Does this mean that the earliest humans in the region might have camped at the base of Mount Hood’s enormous ice age glaciers, perhaps hunting for summer game along the outflow streams? No evidence exists to show just how far humans pushed into Mount Hood’s prehistoric valleys, but scientists now believe people have lived along the Columbia River for at least 10,000 years, and the oral histories of some tribes in the region are also believed to extend back to that time.

How to See It

The best way to see and appreciate the Newton Clark Moraine is along the Timberline Trail where it follows Gnarl Ridge. This route offers a wide-open view across Newton Canyon to the moraine. You can also see the active geology at the headwaters of Newton Creek, where the slopes of the moraine continue to change every winter. On a breezy day, you might also notice sulfur fumes blowing over the summit from the crater — a reminder that Mount Hood is still very much a living volcano today.

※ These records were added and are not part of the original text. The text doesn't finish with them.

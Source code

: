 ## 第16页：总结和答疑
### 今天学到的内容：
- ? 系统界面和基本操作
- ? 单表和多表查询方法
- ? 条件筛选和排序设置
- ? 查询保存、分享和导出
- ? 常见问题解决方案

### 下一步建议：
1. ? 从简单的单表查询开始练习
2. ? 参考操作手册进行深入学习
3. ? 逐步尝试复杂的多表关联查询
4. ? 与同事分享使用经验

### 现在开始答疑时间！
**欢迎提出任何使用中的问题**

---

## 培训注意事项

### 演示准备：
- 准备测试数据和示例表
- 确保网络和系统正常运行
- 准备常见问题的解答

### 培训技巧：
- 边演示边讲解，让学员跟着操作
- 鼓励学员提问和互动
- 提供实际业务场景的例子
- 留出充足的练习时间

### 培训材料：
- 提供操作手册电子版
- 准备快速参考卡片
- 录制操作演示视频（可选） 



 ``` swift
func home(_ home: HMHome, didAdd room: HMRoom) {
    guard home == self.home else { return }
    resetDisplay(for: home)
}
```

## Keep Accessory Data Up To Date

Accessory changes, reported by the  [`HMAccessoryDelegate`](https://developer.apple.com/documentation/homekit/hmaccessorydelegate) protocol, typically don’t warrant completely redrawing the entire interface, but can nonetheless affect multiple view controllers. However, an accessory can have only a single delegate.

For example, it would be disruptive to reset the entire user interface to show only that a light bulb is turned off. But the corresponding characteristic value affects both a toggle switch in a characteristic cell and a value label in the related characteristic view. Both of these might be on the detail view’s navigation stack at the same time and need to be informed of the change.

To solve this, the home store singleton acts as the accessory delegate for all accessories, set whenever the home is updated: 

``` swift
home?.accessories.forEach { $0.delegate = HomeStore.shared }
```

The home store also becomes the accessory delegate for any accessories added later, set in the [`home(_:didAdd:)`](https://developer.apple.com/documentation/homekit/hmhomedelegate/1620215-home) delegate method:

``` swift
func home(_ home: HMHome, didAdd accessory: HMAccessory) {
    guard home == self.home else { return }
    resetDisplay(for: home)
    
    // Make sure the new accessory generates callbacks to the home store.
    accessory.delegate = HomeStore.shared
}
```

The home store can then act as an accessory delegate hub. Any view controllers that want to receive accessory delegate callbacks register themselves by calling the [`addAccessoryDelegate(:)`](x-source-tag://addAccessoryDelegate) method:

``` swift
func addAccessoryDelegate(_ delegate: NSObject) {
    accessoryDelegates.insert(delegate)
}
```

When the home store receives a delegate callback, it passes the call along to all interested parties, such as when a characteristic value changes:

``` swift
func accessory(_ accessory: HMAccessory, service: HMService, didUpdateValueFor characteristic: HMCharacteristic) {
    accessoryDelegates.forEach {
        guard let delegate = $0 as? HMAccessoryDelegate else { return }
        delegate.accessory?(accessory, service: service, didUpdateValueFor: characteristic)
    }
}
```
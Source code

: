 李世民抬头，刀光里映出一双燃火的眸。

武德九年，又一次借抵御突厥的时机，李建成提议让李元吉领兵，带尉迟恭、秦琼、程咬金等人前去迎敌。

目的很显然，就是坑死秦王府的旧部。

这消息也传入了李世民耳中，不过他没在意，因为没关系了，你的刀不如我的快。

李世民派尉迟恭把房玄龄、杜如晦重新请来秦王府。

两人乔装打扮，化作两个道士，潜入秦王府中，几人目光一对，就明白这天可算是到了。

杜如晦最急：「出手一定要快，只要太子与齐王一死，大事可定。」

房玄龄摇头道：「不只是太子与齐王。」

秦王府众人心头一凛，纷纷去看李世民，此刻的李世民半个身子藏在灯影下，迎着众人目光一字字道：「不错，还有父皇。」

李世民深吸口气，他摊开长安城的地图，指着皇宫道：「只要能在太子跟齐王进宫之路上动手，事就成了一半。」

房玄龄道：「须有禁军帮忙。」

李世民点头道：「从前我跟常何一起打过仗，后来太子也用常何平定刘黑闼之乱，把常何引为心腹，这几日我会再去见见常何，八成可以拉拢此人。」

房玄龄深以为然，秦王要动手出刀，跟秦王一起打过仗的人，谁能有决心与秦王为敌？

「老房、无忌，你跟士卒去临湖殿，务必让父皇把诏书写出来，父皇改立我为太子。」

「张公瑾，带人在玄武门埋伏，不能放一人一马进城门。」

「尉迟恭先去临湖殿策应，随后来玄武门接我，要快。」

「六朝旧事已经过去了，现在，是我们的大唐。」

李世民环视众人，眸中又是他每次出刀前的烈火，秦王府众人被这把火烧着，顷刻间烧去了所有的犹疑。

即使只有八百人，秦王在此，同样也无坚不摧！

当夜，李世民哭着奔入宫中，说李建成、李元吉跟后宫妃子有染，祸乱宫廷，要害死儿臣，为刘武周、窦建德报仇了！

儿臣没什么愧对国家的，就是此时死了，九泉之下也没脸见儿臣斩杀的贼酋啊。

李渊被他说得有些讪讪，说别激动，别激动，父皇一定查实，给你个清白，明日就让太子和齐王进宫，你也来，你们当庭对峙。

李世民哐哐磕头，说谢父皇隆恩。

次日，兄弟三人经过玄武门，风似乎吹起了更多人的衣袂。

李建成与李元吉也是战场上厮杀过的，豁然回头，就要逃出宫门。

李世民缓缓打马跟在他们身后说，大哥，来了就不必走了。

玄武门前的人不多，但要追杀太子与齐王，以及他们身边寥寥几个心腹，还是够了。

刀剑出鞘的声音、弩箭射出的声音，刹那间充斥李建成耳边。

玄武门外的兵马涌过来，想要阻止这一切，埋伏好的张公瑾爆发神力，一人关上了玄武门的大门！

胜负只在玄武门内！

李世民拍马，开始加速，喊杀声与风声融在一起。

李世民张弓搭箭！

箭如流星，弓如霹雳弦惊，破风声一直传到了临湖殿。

Mount Hood and the Newton Clark Moraine (on the left) from Gnarl Ridge

You can follow a detailed hike description to Gnarl Ridge from the Portland Hikers Field Guide at the following link:

Portland Hikers Field Guide: Gnarl Ridge Hike

Another way to see the moraine is from rustic Bennett Pass Road. In summer, you can walk or bike along the old road from Bennett Pass, and there are several viewpoints across the East Fork valley to the headwaters and the Newton Clark Moraine. In winter, you can park as the Bennett Pass Sno-Park and ski or snowshoe to one of the viewpoints — a popular and scenic option.

The most adventurous way to visit is to simply hike the crest of the moraine, itself. This trip is only for the most fit and experienced hikers, as the final segment is off-trail, climbing high above the Timberline Trail. The reward is not only close-up look at the mountain from atop the moraine, but also a rare look at a series of spectacular waterfalls that can only be seen from this vantage point.

Whatever option you choose, you’ll have unique glimpse into Mount Hood’s past — and possibly its future — through one of the mountain’s most unusual geologic features.